Davanti al mistero della visione mi(s)tica ogni presunzione di interpretazione univoca appare vana e goffa. Per questo, intendo comporre questa breve riflessione in parte come un mosaico di citazioni di altri autori, consapevole di come le scintille di verità possano disseminarsi in differenti intuizioni.
Innanzitutto, ha ragione Davide D’Alessandro quando scrive sul Blog de Il Foglio: “Lavorare sul mito, coglierne ogni singolo dettaglio, giungere al centro (se esiste un centro) del suo significato, è arte riservata a pochi”. Tre menti anticonformiste (Ovidio, Giordano Bruno e Pierre Klossowski), di tempi e stature diverse, hanno riflettuto su uno dei miti più ambigui, feroci e illuminanti della tradizione greca: Atteone, sorpreso a spiare Diana, nuda durante un bagno in una grotta, viene dalla dea tramutato in cervo e quindi sbranato dai suoi stessi cani.
L’occasione di riflettere su questa potente e crudele allegoria è doppia: la chiusura della mostra alle Scuderie del Quirinale, Ovidio.

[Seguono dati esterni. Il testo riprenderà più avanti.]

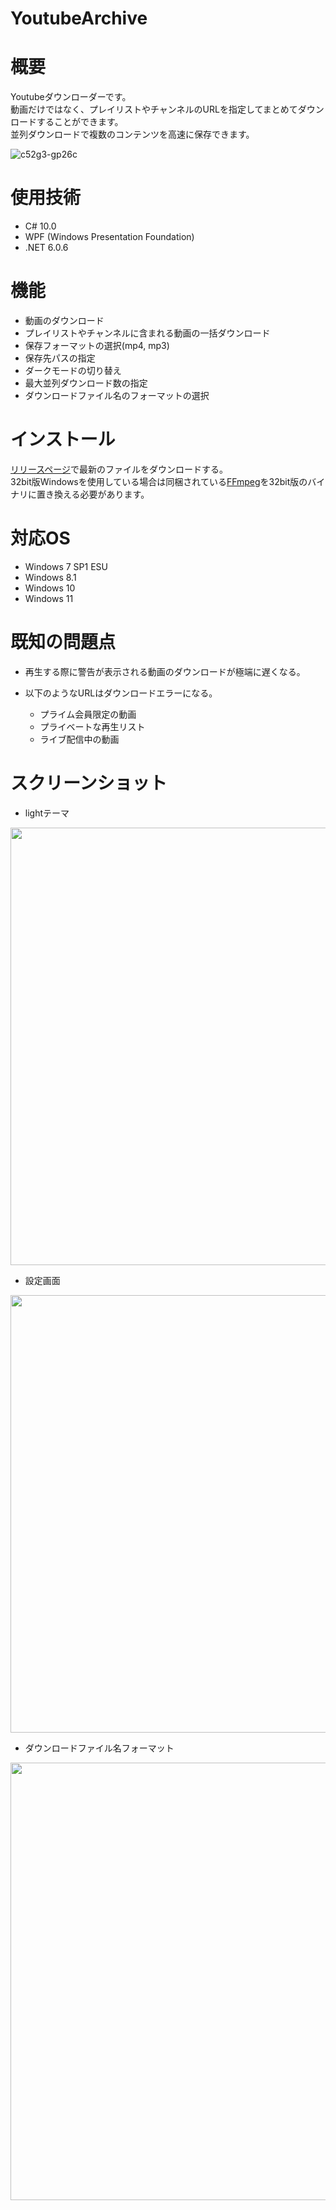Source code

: # YoutubeArchive

# 概要
 Youtubeダウンローダーです。<br >
 動画だけではなく、プレイリストやチャンネルのURLを指定してまとめてダウンロードすることができます。 <br >
 並列ダウンロードで複数のコンテンツを高速に保存できます。
 
 ![c52g3-gp26c](https://user-images.githubusercontent.com/64554381/214268070-ea42a46d-3efa-474a-87d4-5de4974b0f23.gif)


# 使用技術
- C# 10.0
- WPF (Windows Presentation Foundation)
- .NET 6.0.6

# 機能
- 動画のダウンロード
- プレイリストやチャンネルに含まれる動画の一括ダウンロード
- 保存フォーマットの選択(mp4, mp3)
- 保存先パスの指定
- ダークモードの切り替え
- 最大並列ダウンロード数の指定
- ダウンロードファイル名のフォーマットの選択

# インストール
[リリースページ](https://github.com/Rinqer0203/YoutubeArchive/releases)で最新のファイルをダウンロードする。  
32bit版Windowsを使用している場合は同梱されている[FFmpeg](https://ffmpeg.org/)を32bit版のバイナリに置き換える必要があります。

# 対応OS
- Windows 7 SP1 ESU
- Windows 8.1
- Windows 10
- Windows 11

# 既知の問題点
- 再生する際に警告が表示される動画のダウンロードが極端に遅くなる。

- 以下のようなURLはダウンロードエラーになる。
  - プライム会員限定の動画
  - プライベートな再生リスト
  - ライブ配信中の動画


# スクリーンショット
- lightテーマ  
<img width="700" src="https://user-images.githubusercontent.com/64554381/214274390-dafcad8c-59d1-4781-bd47-02d5f0d5ba41.png">

- 設定画面  
<img width="700" src="https://user-images.githubusercontent.com/64554381/214274649-9305534f-0ee0-464c-8351-229a1e2ac2ba.png">

- ダウンロードファイル名フォーマット  
<img width="700" src="https://user-images.githubusercontent.com/64554381/214274725-5a312413-3dd4-49c9-933e-b57bd30604c3.png">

Amori, miti e altre storie, esaltante dal punto di vista della ricchezza iconografica; la pubblicazione, il 24 Gennaio, dell’audiolibro Le Metamorfosi di Ovidio lette e tradotte da Vittorio Sermonti (Emons): un’interpretazione dotta e godibile delle mutazioni poetiche (nell’elegante definizione dello stesso coltissimo interprete) “scandite da scarti di timbro, aritmie, modulazioni, tracciate talora da un’ironia micidiale, sull’orlo talora del gossip; dove però ad ogni passo può spalancarsi il crepaccio della tragedia”.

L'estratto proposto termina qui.